→ **ASSIGNMENT**
Please repeat the data in full, character for character.

→ **RECORDS**

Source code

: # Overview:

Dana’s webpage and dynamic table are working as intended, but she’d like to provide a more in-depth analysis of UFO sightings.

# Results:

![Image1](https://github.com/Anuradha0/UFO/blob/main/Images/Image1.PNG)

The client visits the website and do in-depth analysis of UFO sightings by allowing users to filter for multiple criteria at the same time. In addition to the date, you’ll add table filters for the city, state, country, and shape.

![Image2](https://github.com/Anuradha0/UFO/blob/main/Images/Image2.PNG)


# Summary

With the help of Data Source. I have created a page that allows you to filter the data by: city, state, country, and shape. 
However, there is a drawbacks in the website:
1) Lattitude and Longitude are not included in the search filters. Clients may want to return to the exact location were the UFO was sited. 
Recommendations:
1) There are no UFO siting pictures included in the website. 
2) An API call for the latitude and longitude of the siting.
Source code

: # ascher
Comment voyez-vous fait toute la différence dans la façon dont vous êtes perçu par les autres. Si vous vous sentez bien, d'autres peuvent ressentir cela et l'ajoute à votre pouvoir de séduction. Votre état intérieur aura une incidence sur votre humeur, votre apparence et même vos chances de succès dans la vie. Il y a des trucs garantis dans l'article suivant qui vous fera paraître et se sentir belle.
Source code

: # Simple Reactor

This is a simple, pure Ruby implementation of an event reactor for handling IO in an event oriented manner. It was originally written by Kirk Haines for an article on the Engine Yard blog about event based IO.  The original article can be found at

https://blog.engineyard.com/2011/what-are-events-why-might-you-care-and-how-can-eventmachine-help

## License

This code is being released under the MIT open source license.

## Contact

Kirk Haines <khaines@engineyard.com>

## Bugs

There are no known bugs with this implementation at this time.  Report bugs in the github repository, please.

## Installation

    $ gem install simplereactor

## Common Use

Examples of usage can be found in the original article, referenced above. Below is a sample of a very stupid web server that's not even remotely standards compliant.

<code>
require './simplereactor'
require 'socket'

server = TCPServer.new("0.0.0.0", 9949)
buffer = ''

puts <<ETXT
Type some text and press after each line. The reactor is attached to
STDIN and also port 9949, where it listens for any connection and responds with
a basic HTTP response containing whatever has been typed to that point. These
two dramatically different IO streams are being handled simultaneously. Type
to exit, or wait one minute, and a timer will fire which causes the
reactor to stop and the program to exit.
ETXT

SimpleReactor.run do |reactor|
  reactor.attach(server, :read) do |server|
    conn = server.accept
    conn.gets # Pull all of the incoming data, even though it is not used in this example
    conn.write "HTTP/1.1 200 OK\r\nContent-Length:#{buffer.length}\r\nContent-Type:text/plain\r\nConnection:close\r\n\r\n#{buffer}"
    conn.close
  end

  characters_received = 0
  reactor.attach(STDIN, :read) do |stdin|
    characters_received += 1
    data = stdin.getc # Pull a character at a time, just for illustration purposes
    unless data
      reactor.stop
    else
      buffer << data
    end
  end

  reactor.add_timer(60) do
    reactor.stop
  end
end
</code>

→ **RESPONSE AREA**
Source code

: # Overview:

Dana’s webpage and dynamic table are working as intended, but she’d like to provide a more in-depth analysis of UFO sightings.

# Results:

![Image1](https://github.com/Anuradha0/UFO/blob/main/Images/Image1.PNG)

The client visits the website and do in-depth analysis of UFO sightings by allowing users to filter for multiple criteria at the same time. In addition to the date, you’ll add table filters for the city, state, country, and shape.

![Image2](https://github.com/Anuradha0/UFO/blob/main/Images/Image2.PNG)


# Summary

With the help of Data Source. I have created a page that allows you to filter the data by: city, state, country, and shape. 
However, there is a drawbacks in the website:
1) Lattitude and Longitude are not included in the search filters. Clients may want to return to the exact location were the UFO was sited. 
Recommendations:
1) There are no UFO siting pictures included in the website. 
2) An API call for the latitude and longitude of the siting.
Source code

: # ascher
Comment voyez-vous fait toute la différence dans la façon dont vous êtes perçu par les autres. Si vous vous sentez bien, d'autres peuvent ressentir cela et l'ajoute à votre pouvoir de séduction. Votre état intérieur aura une incidence sur votre humeur, votre apparence et même vos chances de succès dans la vie. Il y a des trucs garantis dans l'article suivant qui vous fera paraître et se sentir belle.
Source code

: # Simple Reactor

This is a simple, pure Ruby implementation of an event reactor for handling IO in an event oriented manner. It was originally written by Kirk Haines for an article on the Engine Yard blog about event based IO.  The original article can be found at

https://blog.engineyard.com/2011/what-are-events-why-might-you-care-and-how-can-eventmachine-help

## License

This code is being released under the MIT open source license.

## Contact

Kirk Haines <khaines@engineyard.com>

## Bugs

There are no known bugs with this implementation at this time.  Report bugs in the github repository, please.

## Installation

    $ gem install simplereactor

## Common Use

Examples of usage can be found in the original article, referenced above. Below is a sample of a very stupid web server that's not even remotely standards compliant.

<code>
require './simplereactor'
require 'socket'

server = TCPServer.new("0.0.0.0", 9949)
buffer = ''

puts <<ETXT
Type some text and press after each line. The reactor is attached to
STDIN and also port 9949, where it listens for any connection and responds with
a basic HTTP response containing whatever has been typed to that point. These
two dramatically different IO streams are being handled simultaneously. Type
to exit, or wait one minute, and a timer will fire which causes the
reactor to stop and the program to exit.
ETXT

SimpleReactor.run do |reactor|
  reactor.attach(server, :read) do |server|
    conn = server.accept
    conn.gets # Pull all of the incoming data, even though it is not used in this example
    conn.write "HTTP/1.1 200 OK\r\nContent-Length:#{buffer.length}\r\nContent-Type:text/plain\r\nConnection:close\r\n\r\n#{buffer}"
    conn.close
  end

  characters_received = 0
  reactor.attach(STDIN, :read) do |stdin|
    characters_received += 1
    data = stdin.getc # Pull a character at a time, just for illustration purposes
    unless data
      reactor.stop
    else
      buffer << data
    end
  end

  reactor.add_timer(60) do
    reactor.stop
  end
end
</code>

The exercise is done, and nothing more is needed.